* [Exercise directions]: Below are the records; pull every line that includes "ubah".

* [Provided data]:
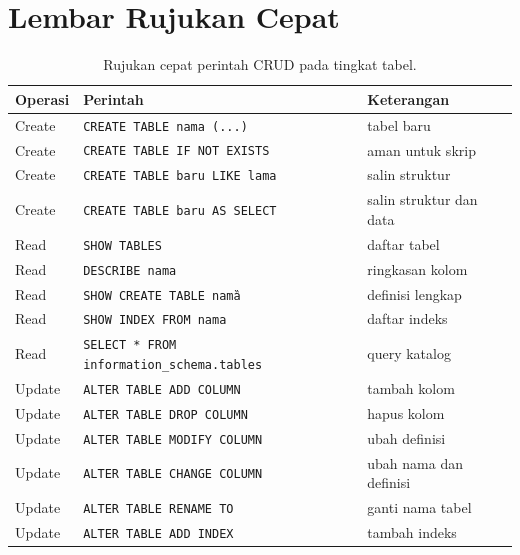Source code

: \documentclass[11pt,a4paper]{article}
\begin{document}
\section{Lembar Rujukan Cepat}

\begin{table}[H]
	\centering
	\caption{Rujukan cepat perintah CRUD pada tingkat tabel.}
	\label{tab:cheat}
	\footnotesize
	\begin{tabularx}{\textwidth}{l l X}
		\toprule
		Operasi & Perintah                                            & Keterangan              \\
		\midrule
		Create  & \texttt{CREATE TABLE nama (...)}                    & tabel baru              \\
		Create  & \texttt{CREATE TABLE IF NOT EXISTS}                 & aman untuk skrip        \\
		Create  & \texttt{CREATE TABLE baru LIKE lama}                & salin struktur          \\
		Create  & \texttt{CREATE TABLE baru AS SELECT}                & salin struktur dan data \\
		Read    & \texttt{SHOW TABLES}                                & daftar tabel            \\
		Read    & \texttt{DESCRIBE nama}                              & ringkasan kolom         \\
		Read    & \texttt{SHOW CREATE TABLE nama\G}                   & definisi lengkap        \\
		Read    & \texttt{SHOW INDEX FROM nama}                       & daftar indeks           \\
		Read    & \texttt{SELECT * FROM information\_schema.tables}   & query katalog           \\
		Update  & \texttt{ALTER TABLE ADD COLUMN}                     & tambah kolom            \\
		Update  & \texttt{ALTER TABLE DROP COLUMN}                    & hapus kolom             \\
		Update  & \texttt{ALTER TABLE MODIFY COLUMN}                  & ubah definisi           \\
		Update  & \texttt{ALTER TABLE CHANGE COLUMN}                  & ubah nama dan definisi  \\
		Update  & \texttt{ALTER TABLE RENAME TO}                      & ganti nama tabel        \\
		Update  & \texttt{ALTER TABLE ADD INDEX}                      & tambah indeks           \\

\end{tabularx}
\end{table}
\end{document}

==

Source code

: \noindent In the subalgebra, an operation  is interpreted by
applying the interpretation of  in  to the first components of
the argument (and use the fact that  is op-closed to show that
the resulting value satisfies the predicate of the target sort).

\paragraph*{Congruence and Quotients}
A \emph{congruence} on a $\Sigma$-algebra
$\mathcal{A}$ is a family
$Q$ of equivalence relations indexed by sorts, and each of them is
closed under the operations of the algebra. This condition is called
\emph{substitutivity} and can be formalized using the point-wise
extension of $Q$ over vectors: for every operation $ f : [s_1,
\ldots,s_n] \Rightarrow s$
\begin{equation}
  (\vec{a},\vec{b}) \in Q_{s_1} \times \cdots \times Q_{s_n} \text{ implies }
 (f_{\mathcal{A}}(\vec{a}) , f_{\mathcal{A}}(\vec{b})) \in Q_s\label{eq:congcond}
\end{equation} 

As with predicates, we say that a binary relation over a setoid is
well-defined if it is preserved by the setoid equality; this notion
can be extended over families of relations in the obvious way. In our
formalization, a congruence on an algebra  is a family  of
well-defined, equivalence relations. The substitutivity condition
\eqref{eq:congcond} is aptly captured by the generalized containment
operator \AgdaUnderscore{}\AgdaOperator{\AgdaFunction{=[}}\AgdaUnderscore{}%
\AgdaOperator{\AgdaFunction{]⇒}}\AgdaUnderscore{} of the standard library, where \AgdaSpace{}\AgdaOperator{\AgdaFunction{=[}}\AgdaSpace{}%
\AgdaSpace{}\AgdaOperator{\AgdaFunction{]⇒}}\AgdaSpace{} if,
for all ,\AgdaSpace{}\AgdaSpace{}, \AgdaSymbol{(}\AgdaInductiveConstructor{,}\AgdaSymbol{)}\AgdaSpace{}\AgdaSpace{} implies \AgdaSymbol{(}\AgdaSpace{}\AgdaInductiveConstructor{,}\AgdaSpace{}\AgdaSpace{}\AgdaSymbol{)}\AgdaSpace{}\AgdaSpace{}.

* [Written response]:
		Update  & \texttt{ALTER TABLE MODIFY COLUMN}                  & ubah definisi           \\
		Update  & \texttt{ALTER TABLE CHANGE COLUMN}                  & ubah nama dan definisi  \\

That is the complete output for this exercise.